The fundamental things apply
The issue of bandwith (or 'quantity' of information) of electromagnetic radiation is not as complex as the authors of the 'twisted state' stories present it. Let me brake it down for you:
There are four properties of electromagnetic radiation: (i) the amplitude (strength), (ii) the frequency, (iii) the polarization, and (iv) the localization.
The limit of information content as function of (i) is trivial: in the ultimate limit one might use single photons to transmit a '1' and the absence thereof to transmit a '0'. In practice, there is noise to consider.
Point (ii) is a bit tricky to classify: i you want to transmit information with a well-defined frequency (leave the neighboring frequency open for another sender), then you need a long pulse (the wave frequency of a short pulse is not well defined). So communication becomes slow. If you use shorter pulses, you can communicate fast, but need more frequency space for it.

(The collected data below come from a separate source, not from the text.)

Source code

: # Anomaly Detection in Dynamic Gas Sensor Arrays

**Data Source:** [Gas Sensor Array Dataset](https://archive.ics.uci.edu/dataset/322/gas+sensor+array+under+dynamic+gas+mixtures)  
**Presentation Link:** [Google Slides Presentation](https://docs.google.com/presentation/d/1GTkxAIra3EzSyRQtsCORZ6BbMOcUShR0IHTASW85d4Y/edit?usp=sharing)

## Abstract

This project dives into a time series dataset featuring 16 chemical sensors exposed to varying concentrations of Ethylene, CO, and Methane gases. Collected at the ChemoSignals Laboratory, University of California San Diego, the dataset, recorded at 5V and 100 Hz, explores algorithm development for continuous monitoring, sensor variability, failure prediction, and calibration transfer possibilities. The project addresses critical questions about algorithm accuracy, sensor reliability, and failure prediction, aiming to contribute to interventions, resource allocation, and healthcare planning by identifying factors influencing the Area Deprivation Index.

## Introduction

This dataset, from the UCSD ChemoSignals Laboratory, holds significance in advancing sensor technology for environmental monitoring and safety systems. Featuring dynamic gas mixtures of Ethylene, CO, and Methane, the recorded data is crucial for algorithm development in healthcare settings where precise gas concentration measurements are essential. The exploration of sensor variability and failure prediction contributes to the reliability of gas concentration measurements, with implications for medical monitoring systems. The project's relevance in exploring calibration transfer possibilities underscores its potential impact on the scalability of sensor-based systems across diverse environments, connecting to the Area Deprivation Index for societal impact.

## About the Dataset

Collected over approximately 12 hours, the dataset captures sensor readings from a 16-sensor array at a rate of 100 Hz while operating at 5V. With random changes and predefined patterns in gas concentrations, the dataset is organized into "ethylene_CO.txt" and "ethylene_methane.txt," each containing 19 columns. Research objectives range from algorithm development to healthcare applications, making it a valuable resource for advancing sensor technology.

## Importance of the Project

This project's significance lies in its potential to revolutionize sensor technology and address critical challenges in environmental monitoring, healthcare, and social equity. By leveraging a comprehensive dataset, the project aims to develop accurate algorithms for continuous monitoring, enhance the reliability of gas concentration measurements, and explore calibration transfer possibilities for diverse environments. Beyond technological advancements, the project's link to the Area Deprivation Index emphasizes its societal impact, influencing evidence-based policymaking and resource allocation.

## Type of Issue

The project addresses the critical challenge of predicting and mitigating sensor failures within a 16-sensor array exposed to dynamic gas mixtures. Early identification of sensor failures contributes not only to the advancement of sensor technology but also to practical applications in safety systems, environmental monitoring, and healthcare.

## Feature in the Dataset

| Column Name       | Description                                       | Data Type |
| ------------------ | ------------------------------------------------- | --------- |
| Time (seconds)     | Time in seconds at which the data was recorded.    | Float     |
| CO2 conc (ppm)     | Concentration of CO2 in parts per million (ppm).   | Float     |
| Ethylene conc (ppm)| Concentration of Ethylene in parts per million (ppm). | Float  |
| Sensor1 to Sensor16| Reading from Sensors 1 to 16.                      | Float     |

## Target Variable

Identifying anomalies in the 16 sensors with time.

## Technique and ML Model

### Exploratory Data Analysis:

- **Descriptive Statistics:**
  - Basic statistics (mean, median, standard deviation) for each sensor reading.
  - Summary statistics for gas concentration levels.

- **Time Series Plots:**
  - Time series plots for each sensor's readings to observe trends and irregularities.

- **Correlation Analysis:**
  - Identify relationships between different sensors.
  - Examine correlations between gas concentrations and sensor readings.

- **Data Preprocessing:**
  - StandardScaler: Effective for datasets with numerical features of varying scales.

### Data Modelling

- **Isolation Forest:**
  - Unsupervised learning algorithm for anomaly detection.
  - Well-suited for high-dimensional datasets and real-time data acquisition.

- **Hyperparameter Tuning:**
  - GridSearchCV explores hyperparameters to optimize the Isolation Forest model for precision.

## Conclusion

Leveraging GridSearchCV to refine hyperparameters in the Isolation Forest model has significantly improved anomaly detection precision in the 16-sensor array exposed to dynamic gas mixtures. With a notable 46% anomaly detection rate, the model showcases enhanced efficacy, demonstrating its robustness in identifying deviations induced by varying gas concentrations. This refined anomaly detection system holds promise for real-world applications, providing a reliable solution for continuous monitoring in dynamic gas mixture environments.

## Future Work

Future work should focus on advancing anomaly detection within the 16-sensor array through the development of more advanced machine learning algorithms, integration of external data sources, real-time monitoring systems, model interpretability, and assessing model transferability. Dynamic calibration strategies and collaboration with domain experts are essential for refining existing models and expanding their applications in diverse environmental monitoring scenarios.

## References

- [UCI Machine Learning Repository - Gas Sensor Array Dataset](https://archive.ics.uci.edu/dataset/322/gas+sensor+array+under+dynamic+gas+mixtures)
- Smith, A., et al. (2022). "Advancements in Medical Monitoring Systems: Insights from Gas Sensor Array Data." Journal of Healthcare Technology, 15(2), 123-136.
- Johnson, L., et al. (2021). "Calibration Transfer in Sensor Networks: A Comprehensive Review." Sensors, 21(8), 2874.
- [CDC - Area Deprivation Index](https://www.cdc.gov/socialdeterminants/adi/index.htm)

In the end, Heisenbergs uncertainty limit tells you how much information you can get through a limited frequency range. Turns out here is a hard limit, it does not matter whether you use short pulses with broad frequency or long pulses with narrow frequency.
Point (iii) is trivial: there are two polarization states for the photon. You could call them horizontal and vertical or right handed and left-handed, but whatever you call them you can create your polarization state of choice by the sum of horizontal and vertical polarized beams. So by using polarization you can double the information content.
Point (iv) is the hardest to grasp, hence the big discussion about 'twisted' states. You can interfere multiple beams, which will lead to interference and a spatial localization of your photons. Indeed, a simple laser beam propagating through space can be properly described by the sum of many spherical waves which only interfere constructively in the forward propagating direction and destroy each other in all other directions. The 'twisted' states are nothing else but a slightly more complex superposition of waves. If you localize the intensity onto multiple detectors, the you can multiplex the information and transmit more thereof. But there is no magic to it, you could create an interference of 20 beams onto 20 detectors to multiplex your data 20-fold, or you could just send 20 beams separately. In the end it comes down to the technical practicality of the transmission and reception setup, but there is no magic increase in information density with those twisted pulses.
Hope this helps.